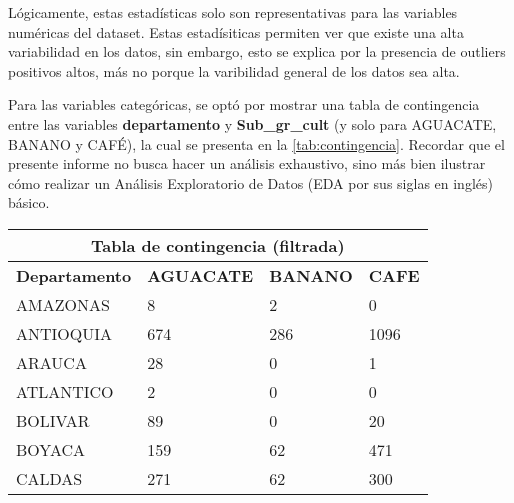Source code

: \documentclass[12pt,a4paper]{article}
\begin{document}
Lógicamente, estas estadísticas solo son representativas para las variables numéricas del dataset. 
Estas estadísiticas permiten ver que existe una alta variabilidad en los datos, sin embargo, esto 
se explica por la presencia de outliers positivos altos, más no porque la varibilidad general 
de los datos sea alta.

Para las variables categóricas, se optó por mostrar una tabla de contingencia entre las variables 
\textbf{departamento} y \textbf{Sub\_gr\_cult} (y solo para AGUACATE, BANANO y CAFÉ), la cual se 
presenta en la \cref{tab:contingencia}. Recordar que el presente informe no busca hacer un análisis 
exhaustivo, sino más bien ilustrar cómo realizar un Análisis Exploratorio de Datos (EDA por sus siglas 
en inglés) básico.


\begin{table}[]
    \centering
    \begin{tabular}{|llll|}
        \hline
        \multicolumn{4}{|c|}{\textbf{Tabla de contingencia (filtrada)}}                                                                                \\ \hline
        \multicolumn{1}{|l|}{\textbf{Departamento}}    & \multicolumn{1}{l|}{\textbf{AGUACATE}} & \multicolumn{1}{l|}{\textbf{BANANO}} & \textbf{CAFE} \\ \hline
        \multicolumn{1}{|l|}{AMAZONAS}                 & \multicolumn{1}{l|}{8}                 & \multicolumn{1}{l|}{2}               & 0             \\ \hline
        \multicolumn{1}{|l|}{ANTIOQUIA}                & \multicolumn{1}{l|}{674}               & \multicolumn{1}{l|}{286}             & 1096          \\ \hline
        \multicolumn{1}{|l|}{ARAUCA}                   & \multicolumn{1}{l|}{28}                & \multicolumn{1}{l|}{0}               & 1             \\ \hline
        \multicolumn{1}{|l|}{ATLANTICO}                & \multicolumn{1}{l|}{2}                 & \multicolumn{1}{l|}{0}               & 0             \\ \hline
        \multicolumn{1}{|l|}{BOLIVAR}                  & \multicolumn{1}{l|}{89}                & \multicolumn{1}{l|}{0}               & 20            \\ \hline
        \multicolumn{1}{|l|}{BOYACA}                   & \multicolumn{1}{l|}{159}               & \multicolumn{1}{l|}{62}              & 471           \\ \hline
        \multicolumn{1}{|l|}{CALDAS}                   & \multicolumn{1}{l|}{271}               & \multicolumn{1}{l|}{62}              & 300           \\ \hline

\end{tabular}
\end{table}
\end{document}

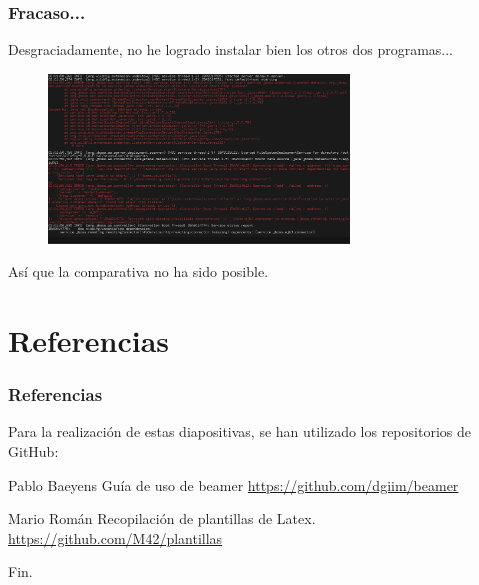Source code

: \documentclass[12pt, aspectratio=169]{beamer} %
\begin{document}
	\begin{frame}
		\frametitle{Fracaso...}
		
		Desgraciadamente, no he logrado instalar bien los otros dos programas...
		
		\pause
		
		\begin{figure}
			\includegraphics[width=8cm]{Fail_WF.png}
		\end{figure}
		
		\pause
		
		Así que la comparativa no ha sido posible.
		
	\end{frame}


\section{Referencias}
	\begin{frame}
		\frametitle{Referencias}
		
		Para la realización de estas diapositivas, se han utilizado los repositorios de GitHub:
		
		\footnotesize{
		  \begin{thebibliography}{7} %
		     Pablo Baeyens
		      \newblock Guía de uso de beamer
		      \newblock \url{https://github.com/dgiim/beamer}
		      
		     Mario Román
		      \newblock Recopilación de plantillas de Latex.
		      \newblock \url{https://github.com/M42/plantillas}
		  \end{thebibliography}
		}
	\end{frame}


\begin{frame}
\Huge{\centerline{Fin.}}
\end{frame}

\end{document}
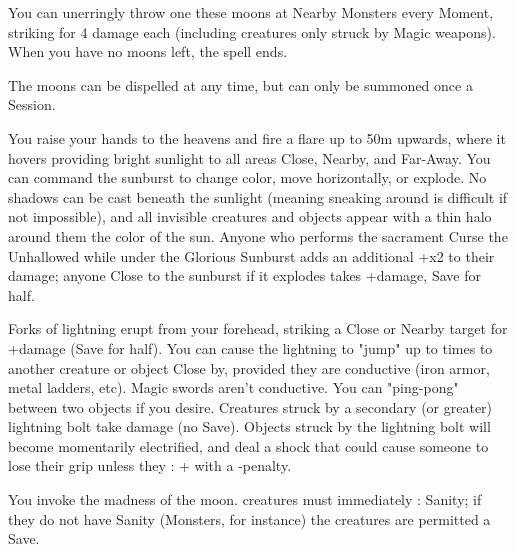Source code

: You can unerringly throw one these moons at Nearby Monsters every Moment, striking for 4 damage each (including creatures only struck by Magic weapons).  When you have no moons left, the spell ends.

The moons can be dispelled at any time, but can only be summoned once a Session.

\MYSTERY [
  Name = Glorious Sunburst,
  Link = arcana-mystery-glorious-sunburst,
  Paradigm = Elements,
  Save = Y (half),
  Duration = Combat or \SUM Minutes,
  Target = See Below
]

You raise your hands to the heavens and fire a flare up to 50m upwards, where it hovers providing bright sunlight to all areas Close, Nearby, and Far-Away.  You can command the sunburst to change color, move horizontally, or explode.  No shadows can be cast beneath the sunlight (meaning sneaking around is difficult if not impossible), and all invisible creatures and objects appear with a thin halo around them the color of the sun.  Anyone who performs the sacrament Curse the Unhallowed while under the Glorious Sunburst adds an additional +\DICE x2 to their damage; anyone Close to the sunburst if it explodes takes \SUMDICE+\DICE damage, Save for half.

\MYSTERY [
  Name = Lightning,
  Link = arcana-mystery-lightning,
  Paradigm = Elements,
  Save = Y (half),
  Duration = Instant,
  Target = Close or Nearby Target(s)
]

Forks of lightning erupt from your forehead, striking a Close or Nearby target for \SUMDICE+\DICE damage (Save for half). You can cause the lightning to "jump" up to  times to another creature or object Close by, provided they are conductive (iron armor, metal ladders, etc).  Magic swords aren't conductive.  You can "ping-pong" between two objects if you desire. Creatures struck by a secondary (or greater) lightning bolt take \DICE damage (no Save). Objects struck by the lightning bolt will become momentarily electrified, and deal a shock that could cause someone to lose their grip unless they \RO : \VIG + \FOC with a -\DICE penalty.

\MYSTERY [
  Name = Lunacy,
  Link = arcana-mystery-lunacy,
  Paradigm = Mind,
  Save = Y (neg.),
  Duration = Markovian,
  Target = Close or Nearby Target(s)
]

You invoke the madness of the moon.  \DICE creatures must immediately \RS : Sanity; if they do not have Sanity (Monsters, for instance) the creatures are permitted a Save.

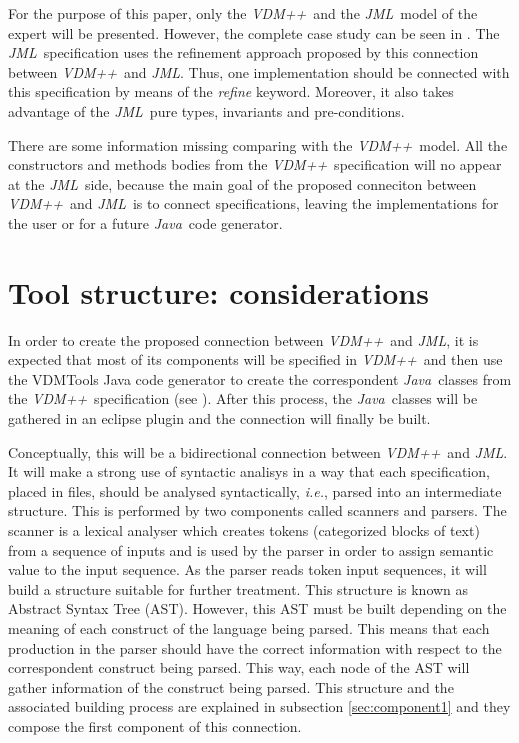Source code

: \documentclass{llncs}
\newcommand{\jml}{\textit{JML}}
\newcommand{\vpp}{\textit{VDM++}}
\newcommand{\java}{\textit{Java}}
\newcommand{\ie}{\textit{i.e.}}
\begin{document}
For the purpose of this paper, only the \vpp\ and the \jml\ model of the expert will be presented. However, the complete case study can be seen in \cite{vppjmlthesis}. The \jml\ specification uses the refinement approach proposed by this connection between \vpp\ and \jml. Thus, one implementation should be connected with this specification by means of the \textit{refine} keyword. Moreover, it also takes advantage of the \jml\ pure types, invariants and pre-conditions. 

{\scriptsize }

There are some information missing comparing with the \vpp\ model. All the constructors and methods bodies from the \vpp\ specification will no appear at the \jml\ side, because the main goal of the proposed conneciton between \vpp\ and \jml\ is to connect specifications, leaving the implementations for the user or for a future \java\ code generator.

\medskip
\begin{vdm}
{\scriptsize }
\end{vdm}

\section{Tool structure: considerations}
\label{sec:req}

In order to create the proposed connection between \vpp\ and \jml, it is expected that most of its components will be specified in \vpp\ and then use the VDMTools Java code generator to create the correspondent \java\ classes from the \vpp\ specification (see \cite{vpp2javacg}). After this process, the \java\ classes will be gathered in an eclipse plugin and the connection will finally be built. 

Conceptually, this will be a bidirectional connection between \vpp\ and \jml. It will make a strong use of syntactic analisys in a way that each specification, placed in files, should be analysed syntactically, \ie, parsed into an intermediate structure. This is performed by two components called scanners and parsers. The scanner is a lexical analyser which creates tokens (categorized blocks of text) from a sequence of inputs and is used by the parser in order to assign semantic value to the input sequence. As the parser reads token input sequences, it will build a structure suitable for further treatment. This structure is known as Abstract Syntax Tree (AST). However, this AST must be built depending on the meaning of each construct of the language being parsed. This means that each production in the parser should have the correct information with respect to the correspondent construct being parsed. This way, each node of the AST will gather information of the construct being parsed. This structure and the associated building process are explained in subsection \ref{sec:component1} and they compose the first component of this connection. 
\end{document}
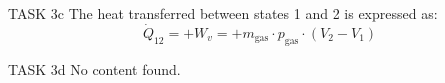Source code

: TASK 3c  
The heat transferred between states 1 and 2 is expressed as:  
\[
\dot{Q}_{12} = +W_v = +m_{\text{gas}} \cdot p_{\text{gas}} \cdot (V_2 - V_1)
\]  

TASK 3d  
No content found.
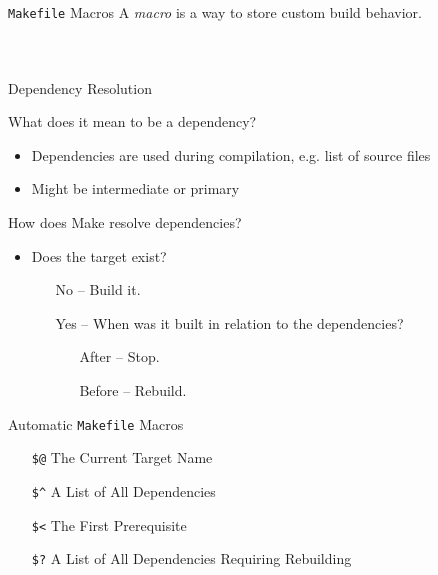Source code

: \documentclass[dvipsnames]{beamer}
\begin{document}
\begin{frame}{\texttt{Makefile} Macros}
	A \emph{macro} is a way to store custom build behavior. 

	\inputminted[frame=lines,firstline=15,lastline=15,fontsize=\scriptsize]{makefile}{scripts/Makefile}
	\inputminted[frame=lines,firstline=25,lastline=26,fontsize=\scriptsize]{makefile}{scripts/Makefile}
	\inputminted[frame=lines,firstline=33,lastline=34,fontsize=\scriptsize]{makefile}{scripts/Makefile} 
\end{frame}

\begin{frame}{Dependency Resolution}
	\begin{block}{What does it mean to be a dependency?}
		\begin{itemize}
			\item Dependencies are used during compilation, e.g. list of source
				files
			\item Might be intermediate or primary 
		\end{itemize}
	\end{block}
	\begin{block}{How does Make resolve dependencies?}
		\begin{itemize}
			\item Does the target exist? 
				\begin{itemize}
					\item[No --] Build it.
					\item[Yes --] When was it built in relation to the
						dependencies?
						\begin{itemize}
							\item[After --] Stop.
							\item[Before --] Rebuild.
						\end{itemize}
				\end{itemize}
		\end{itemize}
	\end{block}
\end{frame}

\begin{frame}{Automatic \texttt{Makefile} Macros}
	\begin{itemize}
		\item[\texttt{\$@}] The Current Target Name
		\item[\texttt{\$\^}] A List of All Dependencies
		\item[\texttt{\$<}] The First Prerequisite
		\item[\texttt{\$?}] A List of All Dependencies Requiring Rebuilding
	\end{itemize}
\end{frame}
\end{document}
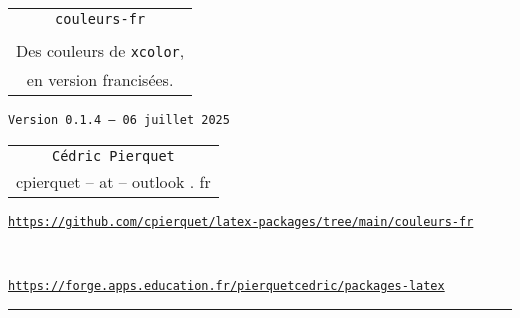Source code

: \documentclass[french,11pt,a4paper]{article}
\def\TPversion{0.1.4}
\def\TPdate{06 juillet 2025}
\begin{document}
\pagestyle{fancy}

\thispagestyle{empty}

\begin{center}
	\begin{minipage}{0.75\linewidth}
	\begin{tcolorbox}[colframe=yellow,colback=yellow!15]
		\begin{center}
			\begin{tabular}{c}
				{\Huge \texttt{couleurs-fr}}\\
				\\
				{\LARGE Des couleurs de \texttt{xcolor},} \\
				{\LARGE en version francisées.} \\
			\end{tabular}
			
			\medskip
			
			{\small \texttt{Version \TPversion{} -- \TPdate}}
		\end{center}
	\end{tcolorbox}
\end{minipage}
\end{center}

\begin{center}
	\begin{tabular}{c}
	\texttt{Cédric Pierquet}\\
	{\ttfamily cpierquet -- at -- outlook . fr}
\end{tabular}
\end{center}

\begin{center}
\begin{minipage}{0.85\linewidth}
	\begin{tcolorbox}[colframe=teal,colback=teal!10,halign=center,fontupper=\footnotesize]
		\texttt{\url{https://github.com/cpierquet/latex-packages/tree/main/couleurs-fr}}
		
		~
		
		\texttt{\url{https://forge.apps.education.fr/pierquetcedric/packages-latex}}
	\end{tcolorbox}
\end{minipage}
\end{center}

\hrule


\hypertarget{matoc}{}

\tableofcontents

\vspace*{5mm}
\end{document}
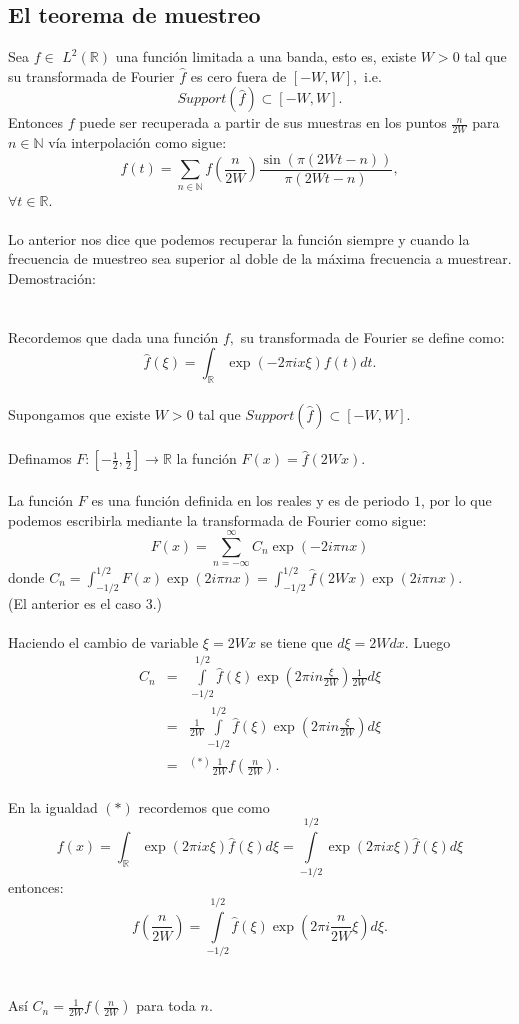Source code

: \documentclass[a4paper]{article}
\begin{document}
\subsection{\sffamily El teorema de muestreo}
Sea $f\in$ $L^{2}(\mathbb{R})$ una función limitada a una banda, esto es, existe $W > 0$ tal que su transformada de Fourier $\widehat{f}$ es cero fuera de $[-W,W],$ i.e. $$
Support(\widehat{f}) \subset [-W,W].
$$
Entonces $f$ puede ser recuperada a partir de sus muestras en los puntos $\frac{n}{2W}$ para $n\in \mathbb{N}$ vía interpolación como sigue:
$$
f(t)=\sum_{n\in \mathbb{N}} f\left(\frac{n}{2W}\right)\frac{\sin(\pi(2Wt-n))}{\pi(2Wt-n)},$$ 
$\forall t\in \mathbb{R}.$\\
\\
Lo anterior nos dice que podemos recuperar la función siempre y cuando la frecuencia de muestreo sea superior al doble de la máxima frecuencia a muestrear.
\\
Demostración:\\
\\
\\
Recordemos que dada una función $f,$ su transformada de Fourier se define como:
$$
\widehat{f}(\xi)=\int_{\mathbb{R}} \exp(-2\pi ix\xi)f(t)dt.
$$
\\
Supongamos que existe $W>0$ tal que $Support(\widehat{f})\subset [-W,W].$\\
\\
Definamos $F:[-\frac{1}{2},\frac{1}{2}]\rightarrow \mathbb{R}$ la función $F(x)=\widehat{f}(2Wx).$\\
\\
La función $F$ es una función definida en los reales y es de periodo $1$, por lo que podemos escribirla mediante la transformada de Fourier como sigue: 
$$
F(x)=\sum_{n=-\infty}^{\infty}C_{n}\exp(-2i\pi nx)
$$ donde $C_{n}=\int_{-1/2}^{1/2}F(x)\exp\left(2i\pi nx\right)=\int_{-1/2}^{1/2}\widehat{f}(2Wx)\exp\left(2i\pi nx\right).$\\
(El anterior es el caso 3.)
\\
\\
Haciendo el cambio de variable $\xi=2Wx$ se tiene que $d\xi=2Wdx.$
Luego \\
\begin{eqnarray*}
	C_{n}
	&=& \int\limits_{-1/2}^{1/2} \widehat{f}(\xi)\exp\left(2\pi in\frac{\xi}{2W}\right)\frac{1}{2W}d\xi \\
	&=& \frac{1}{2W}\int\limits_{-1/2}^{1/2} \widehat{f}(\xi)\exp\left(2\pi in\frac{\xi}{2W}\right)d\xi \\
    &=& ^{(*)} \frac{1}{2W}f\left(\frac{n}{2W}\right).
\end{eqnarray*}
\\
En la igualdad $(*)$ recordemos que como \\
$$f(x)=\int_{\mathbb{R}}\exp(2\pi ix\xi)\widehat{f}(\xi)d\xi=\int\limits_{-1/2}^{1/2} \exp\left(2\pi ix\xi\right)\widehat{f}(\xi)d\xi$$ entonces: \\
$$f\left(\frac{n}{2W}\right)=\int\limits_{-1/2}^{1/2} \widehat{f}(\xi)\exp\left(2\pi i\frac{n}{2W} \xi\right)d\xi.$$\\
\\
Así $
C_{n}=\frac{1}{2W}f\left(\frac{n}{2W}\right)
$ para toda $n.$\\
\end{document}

■ ■ ■ ■

_What to work on:_ Check each line above for the string "beamer" and show the ones that have it.

_Response to this exercise:_
: \documentclass[12pt, aspectratio=169]{beamer} %
		      \newblock Guía de uso de beamer
		      \newblock \url{https://github.com/dgiim/beamer}
: \documentclass[dvipsnames]{beamer}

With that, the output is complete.